__Problem statement__:
Return the lines of the data below starting at the one holding "구글에서 Linux Mint" and ending at the one holding "these solutions can", word for word, leaving every picture out.

__Dataset extract__:
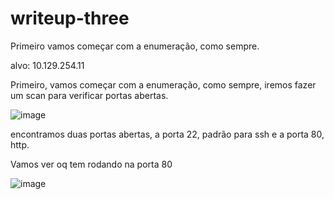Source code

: # writeup-three

Primeiro vamos começar com a enumeração, como sempre.


alvo: 10.129.254.11

Primeiro, vamos começar com a enumeração, como sempre, iremos fazer um scan para verificar portas abertas.

![image](https://github.com/user-attachments/assets/8bc8f8f3-219a-4938-9238-bb72414e86b5)

encontramos duas portas abertas, a porta 22, padrão para ssh e a porta 80, http.

Vamos ver oq tem rodando na porta 80

![image](https://github.com/user-attachments/assets/0f3528d2-ee1b-427d-a64e-1bf0c59be563)
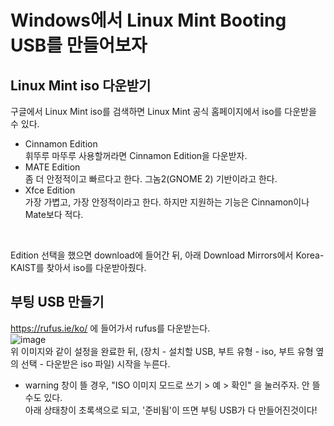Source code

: # Windows에서 Linux Mint Booting USB를 만들어보자

## Linux Mint iso 다운받기
구글에서 Linux Mint iso를 검색하면 Linux Mint 공식 홈페이지에서 iso를 다운받을 수 있다. </br>
* Cinnamon Edition </br>
 휘뚜루 마뚜루 사용할꺼라면 Cinnamon Edition을 다운받자.
* MATE Edition </br>
 좀 더 안정적이고 빠르다고 한다. 그놈2(GNOME 2) 기반이라고 한다.
* Xfce Edition </br>
 가장 가볍고, 가장 안정적이라고 한다. 하지만 지원하는 기능은 Cinnamon이나 Mate보다 적다. </br>
 </br>
 
 Edition 선택을 했으면 download에 들어간 뒤, 아래 Download Mirrors에서 Korea-KAIST를 찾아서 iso를 다운받아줬다.
 
 
 ## 부팅 USB 만들기
 https://rufus.ie/ko/ 에 들어가서 rufus를 다운받는다. </br>
 ![image](https://user-images.githubusercontent.com/59169458/190451216-5f61be37-865c-40c1-a7b7-f4de1ed673f9.png) </br>
위 이미지와 같이 설정을 완료한 뒤, (장치 - 설치할 USB, 부트 유형 - iso, 부트 유형 옆의 선택 - 다운받은 iso 파일) 시작을 누른다. </br>
- warning 창이 뜰 경우, "ISO 이미지 모드로 쓰기 > 예 > 확인" 을 눌러주자. 안 뜰수도 있다. </br>
아래 상태창이 초록색으로 되고, '준비됨'이 뜨면 부팅 USB가 다 만들어진것이다!

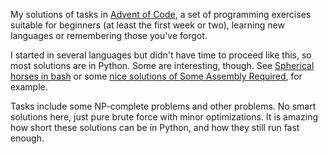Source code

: My solutions of tasks in [Advent of Code](http://adventofcode.com), a set of
programming exercises suitable for beginners (at least the first week or two),
learning new languages or remembering those you've forgot.

I started in several languages but didn't have time to proceed like this, so
most solutions are in Python. Some are interesting, though.
See [Spherical horses in bash](https://github.com/janezd/advent-of-code/blob/master/2015/03%20Spherical%20horses/solution.sh) or some [nice solutions of Some Assembly Required](https://github.com/janezd/advent-of-code/tree/master/2015/07%20Some%20Assembly%20Required),
for example.

Tasks include some NP-complete problems and other problems. No smart solutions
here, just pure brute force with minor optimizations. It is amazing how short
these solutions can be in Python, and how they still run fast enough.
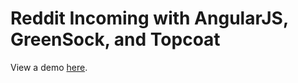 Reddit Incoming with AngularJS, GreenSock, and Topcoat
======================
View a demo <a href="http://www.matt.ca/BLqO/">here</a>.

__Task response__:
구글에서 Linux Mint iso를 검색하면 Linux Mint 공식 홈페이지에서 iso를 다운받을 수 있다. </br>
* Cinnamon Edition </br>
 휘뚜루 마뚜루 사용할꺼라면 Cinnamon Edition을 다운받자.
* MATE Edition </br>
 좀 더 안정적이고 빠르다고 한다. 그놈2(GNOME 2) 기반이라고 한다.
* Xfce Edition </br>
 가장 가볍고, 가장 안정적이라고 한다. 하지만 지원하는 기능은 Cinnamon이나 Mate보다 적다. </br>
 </br>
 
 Edition 선택을 했으면 download에 들어간 뒤, 아래 Download Mirrors에서 Korea-KAIST를 찾아서 iso를 다운받아줬다.
 
 
 ## 부팅 USB 만들기
 https://rufus.ie/ko/ 에 들어가서 rufus를 다운받는다. </br>
 ![image](https://user-images.githubusercontent.com/59169458/190451216-5f61be37-865c-40c1-a7b7-f4de1ed673f9.png) </br>
위 이미지와 같이 설정을 완료한 뒤, (장치 - 설치할 USB, 부트 유형 - iso, 부트 유형 옆의 선택 - 다운받은 iso 파일) 시작을 누른다. </br>
- warning 창이 뜰 경우, "ISO 이미지 모드로 쓰기 > 예 > 확인" 을 눌러주자. 안 뜰수도 있다. </br>
아래 상태창이 초록색으로 되고, '준비됨'이 뜨면 부팅 USB가 다 만들어진것이다!

Source code

: My solutions of tasks in [Advent of Code](http://adventofcode.com), a set of
programming exercises suitable for beginners (at least the first week or two),
learning new languages or remembering those you've forgot.

I started in several languages but didn't have time to proceed like this, so
most solutions are in Python. Some are interesting, though.
See [Spherical horses in bash](https://github.com/janezd/advent-of-code/blob/master/2015/03%20Spherical%20horses/solution.sh) or some [nice solutions of Some Assembly Required](https://github.com/janezd/advent-of-code/tree/master/2015/07%20Some%20Assembly%20Required),
for example.

Tasks include some NP-complete problems and other problems. No smart solutions
here, just pure brute force with minor optimizations. It is amazing how short
these solutions can be in Python, and how they still run fast enough.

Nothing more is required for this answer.